Biointerface Engineering and Analysis
Overview | Lab | News | Team
The Biointerface Engineering group focuses on the use of synthetic and biological components to create materials and surfaces with new properties. The end use may be for biomedical applications such as implantable devices or cell culture, but could just as easily be applied in the sensing of environmental contaminants or the modification of materials used in the food industry.
Key Capabilities
The group has a portfolio of polymeric surface modification strategies at its disposal. These include thin film deposition techniques of plasma polymerisation, polymer grafting, layer-by-layer processes using polyelectrolytes and self assembly enabling us to tailor a surface modification strategy for virtually any material.
Coupled with our extensive experience in developing immobilisation strategies for biomolecules and systems that prevent protein and cell attachment, we are well positioned to provide industrial and research based solutions. Recent applications include tissue engineering, microfluidic devices, contact lenses and bio arrays.

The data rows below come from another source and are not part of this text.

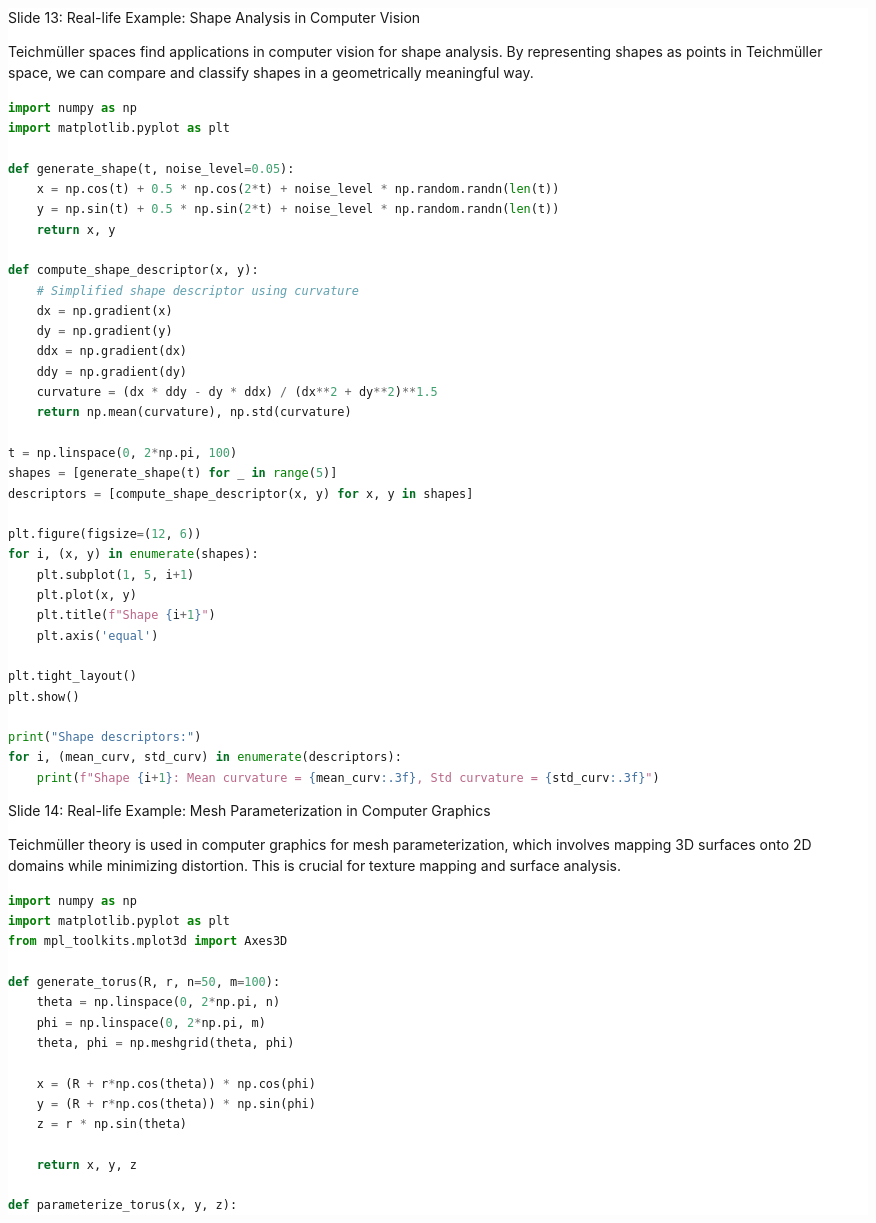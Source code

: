 Slide 13: Real-life Example: Shape Analysis in Computer Vision

Teichmüller spaces find applications in computer vision for shape analysis. By representing shapes as points in Teichmüller space, we can compare and classify shapes in a geometrically meaningful way.

```python
import numpy as np
import matplotlib.pyplot as plt

def generate_shape(t, noise_level=0.05):
    x = np.cos(t) + 0.5 * np.cos(2*t) + noise_level * np.random.randn(len(t))
    y = np.sin(t) + 0.5 * np.sin(2*t) + noise_level * np.random.randn(len(t))
    return x, y

def compute_shape_descriptor(x, y):
    # Simplified shape descriptor using curvature
    dx = np.gradient(x)
    dy = np.gradient(y)
    ddx = np.gradient(dx)
    ddy = np.gradient(dy)
    curvature = (dx * ddy - dy * ddx) / (dx**2 + dy**2)**1.5
    return np.mean(curvature), np.std(curvature)

t = np.linspace(0, 2*np.pi, 100)
shapes = [generate_shape(t) for _ in range(5)]
descriptors = [compute_shape_descriptor(x, y) for x, y in shapes]

plt.figure(figsize=(12, 6))
for i, (x, y) in enumerate(shapes):
    plt.subplot(1, 5, i+1)
    plt.plot(x, y)
    plt.title(f"Shape {i+1}")
    plt.axis('equal')

plt.tight_layout()
plt.show()

print("Shape descriptors:")
for i, (mean_curv, std_curv) in enumerate(descriptors):
    print(f"Shape {i+1}: Mean curvature = {mean_curv:.3f}, Std curvature = {std_curv:.3f}")
```

Slide 14: Real-life Example: Mesh Parameterization in Computer Graphics

Teichmüller theory is used in computer graphics for mesh parameterization, which involves mapping 3D surfaces onto 2D domains while minimizing distortion. This is crucial for texture mapping and surface analysis.

```python
import numpy as np
import matplotlib.pyplot as plt
from mpl_toolkits.mplot3d import Axes3D

def generate_torus(R, r, n=50, m=100):
    theta = np.linspace(0, 2*np.pi, n)
    phi = np.linspace(0, 2*np.pi, m)
    theta, phi = np.meshgrid(theta, phi)
    
    x = (R + r*np.cos(theta)) * np.cos(phi)
    y = (R + r*np.cos(theta)) * np.sin(phi)
    z = r * np.sin(theta)
    
    return x, y, z

def parameterize_torus(x, y, z):
```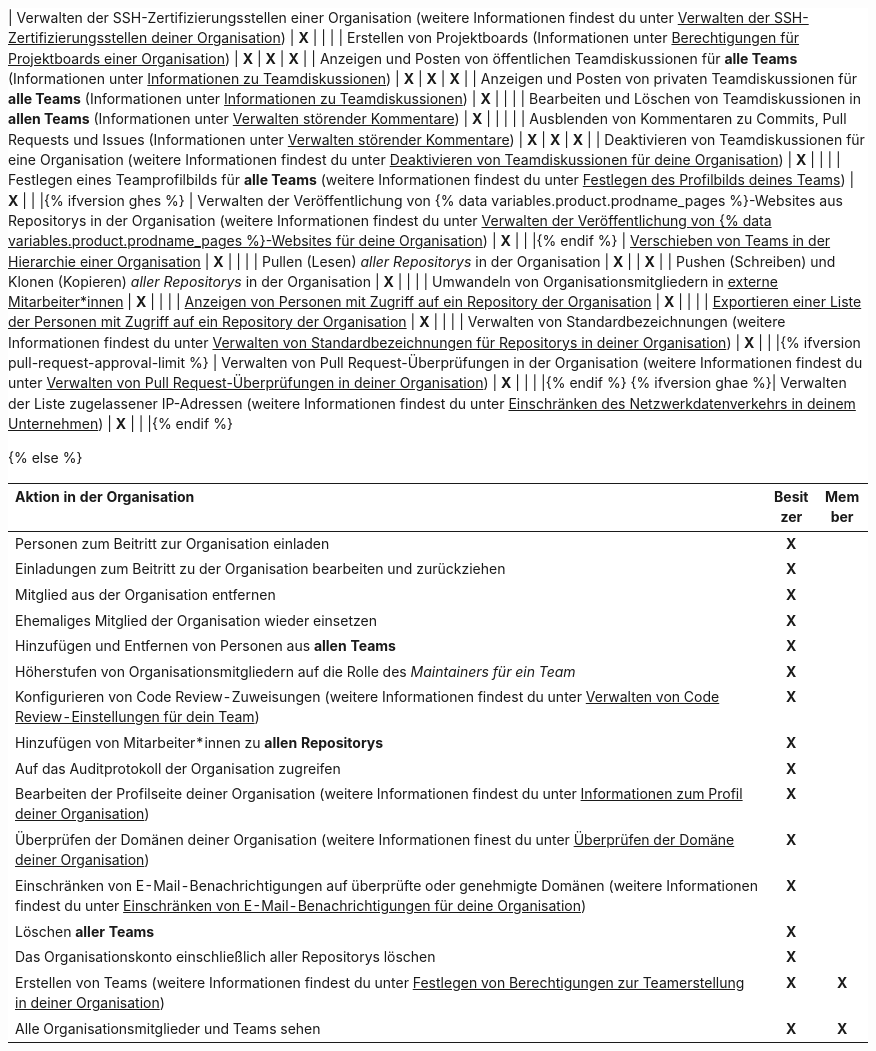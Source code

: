 | Verwalten der SSH-Zertifizierungsstellen einer Organisation (weitere Informationen findest du unter [Verwalten der SSH-Zertifizierungsstellen deiner Organisation](/articles/managing-your-organizations-ssh-certificate-authorities)) | **X** |  |  |
| Erstellen von Projektboards (Informationen unter [Berechtigungen für Projektboards einer Organisation](/articles/project-board-permissions-for-an-organization)) | **X** | **X** | **X** |
| Anzeigen und Posten von öffentlichen Teamdiskussionen für **alle Teams** (Informationen unter [Informationen zu Teamdiskussionen](/organizations/collaborating-with-your-team/about-team-discussions)) | **X** | **X** | **X**  |
| Anzeigen und Posten von privaten Teamdiskussionen für **alle Teams** (Informationen unter [Informationen zu Teamdiskussionen](/organizations/collaborating-with-your-team/about-team-discussions)) | **X** |  |  |
| Bearbeiten und Löschen von Teamdiskussionen in **allen Teams** (Informationen unter [Verwalten störender Kommentare](/communities/moderating-comments-and-conversations/managing-disruptive-comments)) | **X** |  |  |  |
| Ausblenden von Kommentaren zu Commits, Pull Requests und Issues (Informationen unter [Verwalten störender Kommentare](/communities/moderating-comments-and-conversations/managing-disruptive-comments/#hiding-a-comment)) | **X** | **X** | **X**  |
| Deaktivieren von Teamdiskussionen für eine Organisation (weitere Informationen findest du unter [Deaktivieren von Teamdiskussionen für deine Organisation](/articles/disabling-team-discussions-for-your-organization)) | **X** |  |  |
| Festlegen eines Teamprofilbilds für **alle Teams** (weitere Informationen findest du unter [Festlegen des Profilbilds deines Teams](/articles/setting-your-team-s-profile-picture)) | **X** |  |  |{% ifversion ghes %}
| Verwalten der Veröffentlichung von {% data variables.product.prodname_pages %}-Websites aus Repositorys in der Organisation (weitere Informationen findest du unter [Verwalten der Veröffentlichung von {% data variables.product.prodname_pages %}-Websites für deine Organisation](/organizations/managing-organization-settings/managing-the-publication-of-github-pages-sites-for-your-organization)) | **X** | |  |{% endif %}
| [Verschieben von Teams in der Hierarchie einer Organisation](/articles/moving-a-team-in-your-organization-s-hierarchy) | **X** | | |
| Pullen (Lesen) *aller Repositorys* in der Organisation | **X** | | **X** |
| Pushen (Schreiben) und Klonen (Kopieren) *aller Repositorys* in der Organisation | **X** | |  |
| Umwandeln von Organisationsmitgliedern in [externe Mitarbeiter*innen](#outside-collaborators) | **X** | |  |
| [Anzeigen von Personen mit Zugriff auf ein Repository der Organisation](/articles/viewing-people-with-access-to-your-repository) | **X** | |  |
| [Exportieren einer Liste der Personen mit Zugriff auf ein Repository der Organisation](/articles/viewing-people-with-access-to-your-repository/#exporting-a-list-of-people-with-access-to-your-repository) | **X** | |  |
| Verwalten von Standardbezeichnungen (weitere Informationen findest du unter [Verwalten von Standardbezeichnungen für Repositorys in deiner Organisation](/articles/managing-default-labels-for-repositories-in-your-organization)) | **X** | |  |{% ifversion pull-request-approval-limit %}
| Verwalten von Pull Request-Überprüfungen in der Organisation (weitere Informationen findest du unter [Verwalten von Pull Request-Überprüfungen in deiner Organisation](/organizations/managing-organization-settings/managing-pull-request-reviews-in-your-organization)) | **X** |  | |  |{% endif %}
{% ifversion ghae %}| Verwalten der Liste zugelassener IP-Adressen (weitere Informationen findest du unter [Einschränken des Netzwerkdatenverkehrs in deinem Unternehmen](/admin/configuration/restricting-network-traffic-to-your-enterprise)) | **X** | |  |{% endif %}

{% else %}


| Aktion in der Organisation | Besitzer | Member |
|:--------------------|:------:|:-------:|
| Personen zum Beitritt zur Organisation einladen | **X** |  |
| Einladungen zum Beitritt zu der Organisation bearbeiten und zurückziehen | **X** |  |
| Mitglied aus der Organisation entfernen | **X** | | |
| Ehemaliges Mitglied der Organisation wieder einsetzen | **X** | | |
| Hinzufügen und Entfernen von Personen aus **allen Teams** | **X** |  |  
| Höherstufen von Organisationsmitgliedern auf die Rolle des *Maintainers für ein Team* | **X** |  |
| Konfigurieren von Code Review-Zuweisungen (weitere Informationen findest du unter [Verwalten von Code Review-Einstellungen für dein Team](/organizations/organizing-members-into-teams/managing-code-review-settings-for-your-team)) | **X** |  |
| Hinzufügen von Mitarbeiter*innen zu **allen Repositorys** | **X** |  |
| Auf das Auditprotokoll der Organisation zugreifen | **X** |  |
| Bearbeiten der Profilseite deiner Organisation (weitere Informationen findest du unter [Informationen zum Profil deiner Organisation](/github/setting-up-and-managing-your-github-profile/customizing-your-profile/about-your-organizations-profile)) | **X** |  |  |{% ifversion ghes %}
| Überprüfen der Domänen deiner Organisation (weitere Informationen finest du unter [Überprüfen der Domäne deiner Organisation](/articles/verifying-your-organization-s-domain)) | **X** |  |
| Einschränken von E-Mail-Benachrichtigungen auf überprüfte oder genehmigte Domänen (weitere Informationen findest du unter [Einschränken von E-Mail-Benachrichtigungen für deine Organisation](/organizations/keeping-your-organization-secure/restricting-email-notifications-for-your-organization)) | **X** |  |{% endif %}
| Löschen **aller Teams** | **X** |  |
| Das Organisationskonto einschließlich aller Repositorys löschen | **X** |  |
| Erstellen von Teams (weitere Informationen findest du unter [Festlegen von Berechtigungen zur Teamerstellung in deiner Organisation](/articles/setting-team-creation-permissions-in-your-organization)) | **X** | **X** |
| Alle Organisationsmitglieder und Teams sehen | **X** | **X** |
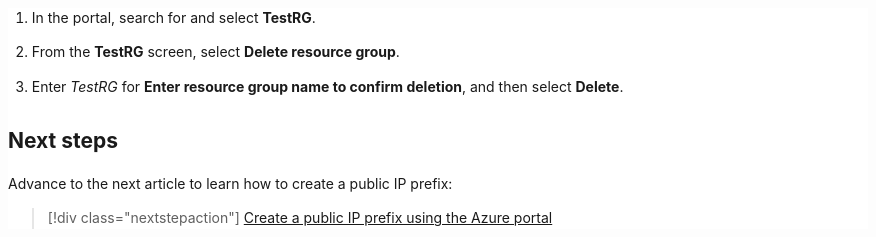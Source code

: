 1. In the portal, search for and select **TestRG**.

1. From the **TestRG** screen, select **Delete resource group**.

1. Enter *TestRG* for **Enter resource group name to confirm deletion**, and then select **Delete**.

## Next steps

Advance to the next article to learn how to create a public IP prefix:
> [!div class="nextstepaction"]
> [Create a public IP prefix using the Azure portal](create-public-ip-prefix-portal.md)
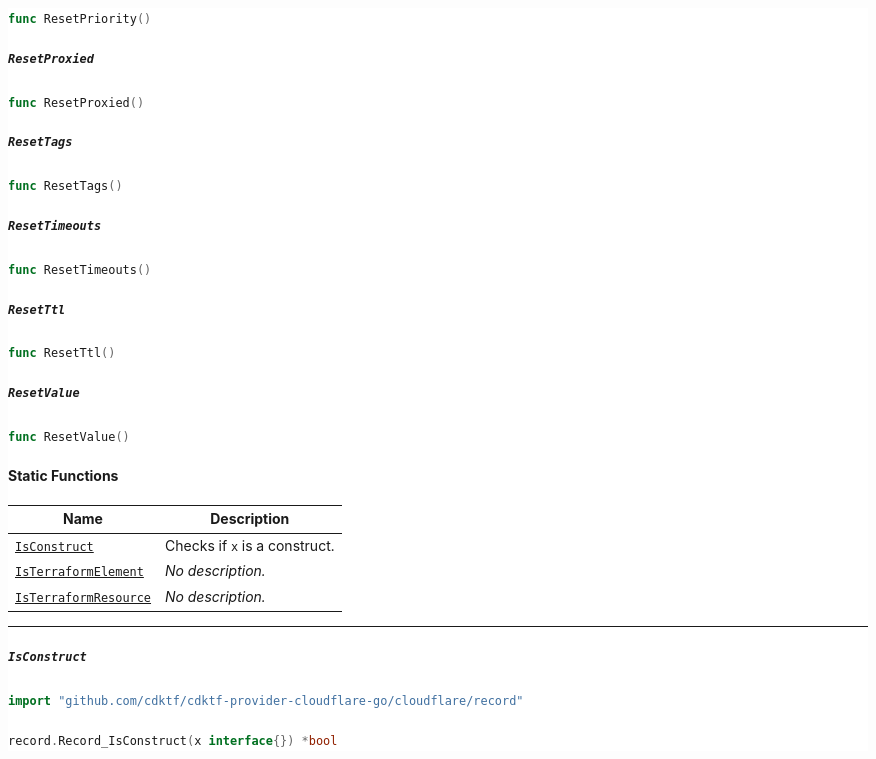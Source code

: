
 ```go
func ResetPriority()
```

##### `ResetProxied` <a name="ResetProxied" id="@cdktf/provider-cloudflare.record.Record.resetProxied"></a>

```go
func ResetProxied()
```

##### `ResetTags` <a name="ResetTags" id="@cdktf/provider-cloudflare.record.Record.resetTags"></a>

```go
func ResetTags()
```

##### `ResetTimeouts` <a name="ResetTimeouts" id="@cdktf/provider-cloudflare.record.Record.resetTimeouts"></a>

```go
func ResetTimeouts()
```

##### `ResetTtl` <a name="ResetTtl" id="@cdktf/provider-cloudflare.record.Record.resetTtl"></a>

```go
func ResetTtl()
```

##### `ResetValue` <a name="ResetValue" id="@cdktf/provider-cloudflare.record.Record.resetValue"></a>

```go
func ResetValue()
```

#### Static Functions <a name="Static Functions" id="Static Functions"></a>

| **Name** | **Description** |
| --- | --- |
| <code><a href="#@cdktf/provider-cloudflare.record.Record.isConstruct">IsConstruct</a></code> | Checks if `x` is a construct. |
| <code><a href="#@cdktf/provider-cloudflare.record.Record.isTerraformElement">IsTerraformElement</a></code> | *No description.* |
| <code><a href="#@cdktf/provider-cloudflare.record.Record.isTerraformResource">IsTerraformResource</a></code> | *No description.* |

---

##### `IsConstruct` <a name="IsConstruct" id="@cdktf/provider-cloudflare.record.Record.isConstruct"></a>

```go
import "github.com/cdktf/cdktf-provider-cloudflare-go/cloudflare/record"

record.Record_IsConstruct(x interface{}) *bool
```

Complementing our work in surface modification, the group has access to a range of facilities for the physical, chemical and biological analysis of materials and surfaces. These include biochemical assay development, AFM, fluorescence microscopy and Quartz Crystal Microbalance (QCM). We also have extensive experience and expertise in UHV surface analysis techniques including XPS, ToF-SIMS and surface-MALDI-MS.
Current Activities
Design and Fabrication of Nano-Structured Surfaces for the Control of Bacterial Interactions
Biofilm formation costs billions of dollars every year across a wide range of industries. This project explores methods for preventing biofilm formation by controlling the topography and chemistry of materials.
Funding
- AMCRC
Collaborators
- Elena Ivanova (FLSS)
- Mohan Jacob (JCU)
Synthetic Materials for Molecular Recognition: Self Assembling Glycopolymers and Peptides:
It is not only proteins but saccharides that play an important role in cellular interaction and function. This project is developing stable synthetic polymer architectures with covalently-linked saccharide and oligopeptide moieties to explore their self assembly and cellular recognition features as coatings for biomedical applications.
Funding
- CSIRO
Collaborators
- CSIRO Health and Molecular Technologies